Roman Polański Returns to Krakow

The press conference also addressed the issue of other conditions necessary for producing The Dreyfus Affair in Poland. Robert Benmussa explained that shooting is scheduled to commence in spring of 2015. “We have yet to make the final decision. It depends on at least two factors. The first is a technical condition that is up to the film studios, and already at this stage we know that this condition has been met. The second factor is of a legal nature. We need confirmation in writing that Roman Polański’s status in Poland is that of complete security.”


Also present at the press conference were Roman Polański’s attorneys, Jerzy Stachowicz (of Stachowicz Ptak Adwokaci i Radcowie Prawni) and Jan Olszewski. “I hope that together with the government authorities we will be able to provide Mr Roman Polański with the security and legal comfort he needs to work on his plans in Poland – those related to the production of this film, and those of a more personal nature,” said Jan Olszewski. “Roman Polański has decided to live in Krakow,” added Jerzy Stachowicz. “He has taken permanent residence in the city and leased an apartment. He dreams of bringing his children here in order to show them where he grew up.”

Polish Film Institute: This project has a long history.

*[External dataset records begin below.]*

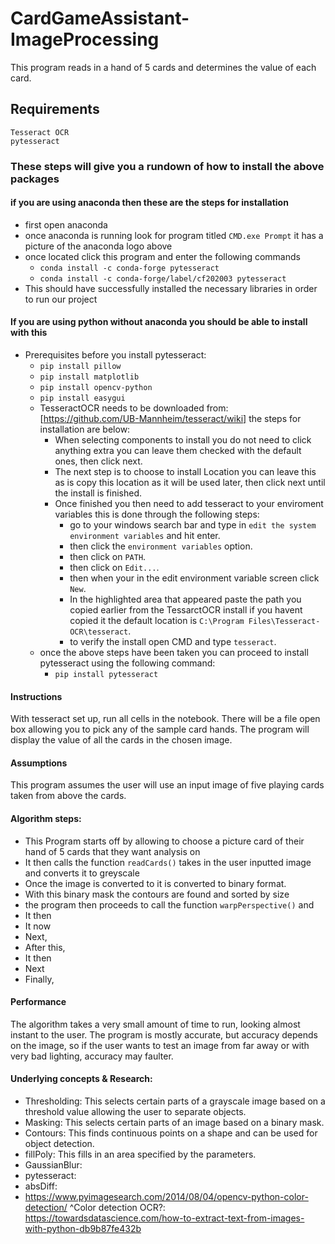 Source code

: # CardGameAssistant-ImageProcessing
This program reads in a hand of 5 cards and determines the value of each card.

## Requirements

    Tesseract OCR
    pytesseract

### These steps will give you a rundown of how to install the above packages

#### if you are using anaconda then these are the steps for installation

* first open anaconda
* once anaconda is running look for program titled `CMD.exe Prompt` it has a picture of the anaconda logo above
* once located click this program and enter the following commands
  * `conda install -c conda-forge pytesseract`
  * `conda install -c conda-forge/label/cf202003 pytesseract`
* This should have successfully installed the necessary libraries in order to run our project

#### If you are using python without anaconda you should be able to install with this

* Prerequisites before you install pytesseract:
  * `pip install pillow`
  * `pip install matplotlib`
  * `pip install opencv-python`
  * `pip install easygui`
  * TesseractOCR needs to be downloaded from: [https://github.com/UB-Mannheim/tesseract/wiki] the steps for installation are below:
    * When selecting components to install you do not need to click anything extra you can leave them checked with the default ones, then click next.
    * The next step is to choose to install Location you can leave this as is copy this location as it will be used later, then click next until the install is finished.
    * Once finished you then need to add tesseract to your enviroment variables this is done through the following steps:
      * go to your windows search bar and type in `edit the system environment variables` and hit enter.
      * then click the `environment variables` option.
      * then click on `PATH`.
      * then click on `Edit...`.
      * then when your in the edit environment variable screen click `New`.
      * In the highlighted area that appeared paste the path you copied earlier from the TessarctOCR install if you havent copied it the default location is `C:\Program Files\Tesseract-OCR\tesseract`.
      * to verify the install open CMD and type `tesseract`.
  * once the above steps have been taken you can proceed to install pytesseract using the following command:
    * `pip install pytesseract`

#### Instructions
With tesseract set up, run all cells in the notebook. There will be a file open box allowing you to pick any of the sample card hands. The program will display the value of all the cards in the chosen image.

#### Assumptions
This program assumes the user will use an input image of five playing cards taken from above the cards.

#### Algorithm steps:
* This Program starts off by allowing to choose a picture card of their hand of 5 cards that they want analysis on
* It then calls the function `readCards()` takes in the user inputted image and converts it to greyscale 
* Once the image is converted to it is converted to binary format.
* With this binary mask the contours are found and sorted by size
* the program then proceeds to call the function `warpPerspective()` and
* It then 
* It now 
* Next, 
* After this,
* It then 
* Next 
* Finally,


#### Performance
The algorithm takes a very small amount of time to run, looking almost instant to the user. The program is mostly accurate, but accuracy depends on the image, so if the user wants to test an image from far away or with very bad lighting, accuracy may faulter.

#### Underlying concepts & Research:
* Thresholding: This selects certain parts of a grayscale image based on a threshold value allowing the user to separate objects.
* Masking: This selects certain parts of an image based on a binary mask.
* Contours: This finds continuous points on a shape and can be used for object detection.
* fillPoly: This fills in an area specified by the parameters.
* GaussianBlur:
* pytesseract:
* absDiff:
* https://www.pyimagesearch.com/2014/08/04/opencv-python-color-detection/
^Color detection
OCR?: https://towardsdatascience.com/how-to-extract-text-from-images-with-python-db9b87fe432b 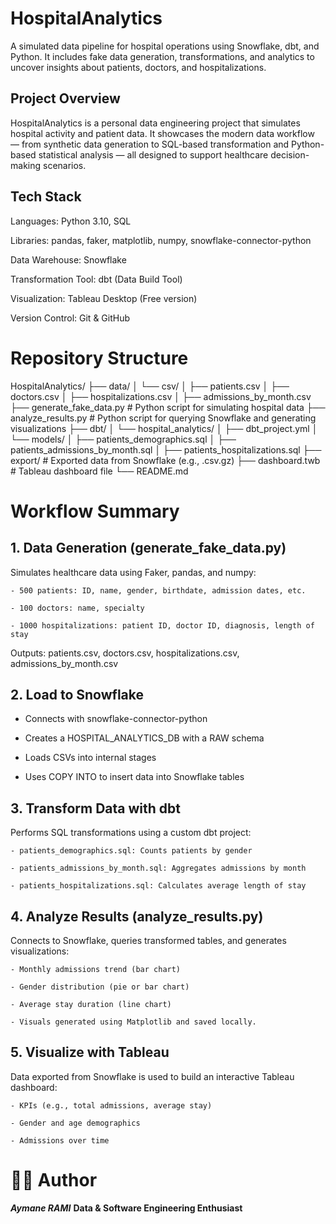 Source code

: # **HospitalAnalytics**
A simulated data pipeline for hospital operations using Snowflake, dbt, and Python. It includes fake data generation, transformations, and analytics to uncover insights about patients, doctors, and hospitalizations.

## Project Overview
HospitalAnalytics is a personal data engineering project that simulates hospital activity and patient data. It showcases the modern data workflow — from synthetic data generation to SQL-based transformation and Python-based statistical analysis — all designed to support healthcare decision-making scenarios.

## Tech Stack

  Languages: Python 3.10, SQL
  
  Libraries: pandas, faker, matplotlib, numpy, snowflake-connector-python
  
  Data Warehouse: Snowflake
  
  Transformation Tool: dbt (Data Build Tool)
  
  Visualization: Tableau Desktop (Free version)
  
  Version Control: Git & GitHub
  
# Repository Structure

  HospitalAnalytics/
  ├── data/
  │   └── csv/
  │       ├── patients.csv
  │       ├── doctors.csv
  │       ├── hospitalizations.csv
  │       ├── admissions_by_month.csv
  ├── generate_fake_data.py              # Python script for simulating hospital data
  ├── analyze_results.py                 # Python script for querying Snowflake and generating visualizations
  ├── dbt/
  │   └── hospital_analytics/
  │       ├── dbt_project.yml
  │       └── models/
  │           ├── patients_demographics.sql
  │           ├── patients_admissions_by_month.sql
  │           ├── patients_hospitalizations.sql
  ├── export/                            # Exported data from Snowflake (e.g., .csv.gz)
  ├── dashboard.twb                      # Tableau dashboard file
  └── README.md
  
# Workflow Summary
## 1. Data Generation (generate_fake_data.py)
  Simulates healthcare data using Faker, pandas, and numpy:
  
    - 500 patients: ID, name, gender, birthdate, admission dates, etc.
  
    - 100 doctors: name, specialty
  
    - 1000 hospitalizations: patient ID, doctor ID, diagnosis, length of stay
  
  Outputs: patients.csv, doctors.csv, hospitalizations.csv, admissions_by_month.csv

## 2. Load to Snowflake
  
  - Connects with snowflake-connector-python
  
  - Creates a HOSPITAL_ANALYTICS_DB with a RAW schema
  
  - Loads CSVs into internal stages
  
  - Uses COPY INTO to insert data into Snowflake tables

## 3. Transform Data with dbt
  
  Performs SQL transformations using a custom dbt project:
  
    - patients_demographics.sql: Counts patients by gender
  
    - patients_admissions_by_month.sql: Aggregates admissions by month
  
    - patients_hospitalizations.sql: Calculates average length of stay

## 4. Analyze Results (analyze_results.py)

Connects to Snowflake, queries transformed tables, and generates visualizations:

    - Monthly admissions trend (bar chart)
  
    - Gender distribution (pie or bar chart)
  
    - Average stay duration (line chart)

    - Visuals generated using Matplotlib and saved locally.

## 5. Visualize with Tableau

Data exported from Snowflake is used to build an interactive Tableau dashboard:

    - KPIs (e.g., total admissions, average stay)

    - Gender and age demographics

    - Admissions over time

# 👨‍💻 Author
***Aymane RAMI***
**Data & Software Engineering Enthusiast**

Robert Benmussa: Yes, this project has been in Roman Polański’s head for the past eight years. We were thinking about making a film about the Dreyfus affair, but he couldn’t find the right point of view. Then he suddenly discovered the character of colonel Picquart, who is a detective investigating the case; this was when he decided to turn the affair into a political thriller, a spy story. The screenwriting process took two years. In the meantime, Robbert Harris wrote his novel “An Officer and a Spy,” which will be published worldwide. The film will be true to all details of the period, but will place the affair in a universal context that also relates to current affairs. In my opinion, the character of colonel Pocquart has a lot to do with Edward Snowden.

Have you always considered locating part of the production in Poland?

Since The Pianist, all of our films have had something to do with Poland, whether it was filming here or at least having a Polish co-producer. This is the result of two factors – Roman Polański’s biography, and our positive experience while working on The Pianist. This film was widely regarded as a Polish production and received the Palme d’Or in Cannes as a Polish film. Our history with Poland is therefore rather long.

What are your impressions after visiting Alvernia Studios?

I knew what to prepare for, I knew it was a huge film studio. I was confident that the conditions would be appropriate. Poland has a great filmmaking tradition, so I wasn’t surprised to find something that meets world standards.

From your perspective as a foreign producer of a major project, what are the advantages and disadvantages of locating a film production in Poland?

There is one major advantage and one major disadvantage of filming in Poland. On the plus side, there is the quality of the film crew and competitive prices. The minus side is the lack of tax incentives that have long been introduced in other European countries, including France. If I were to take this opportunity to ask for something, it would be for creating the incentives necessary for foreign producers to want to produce more of their projects in Poland.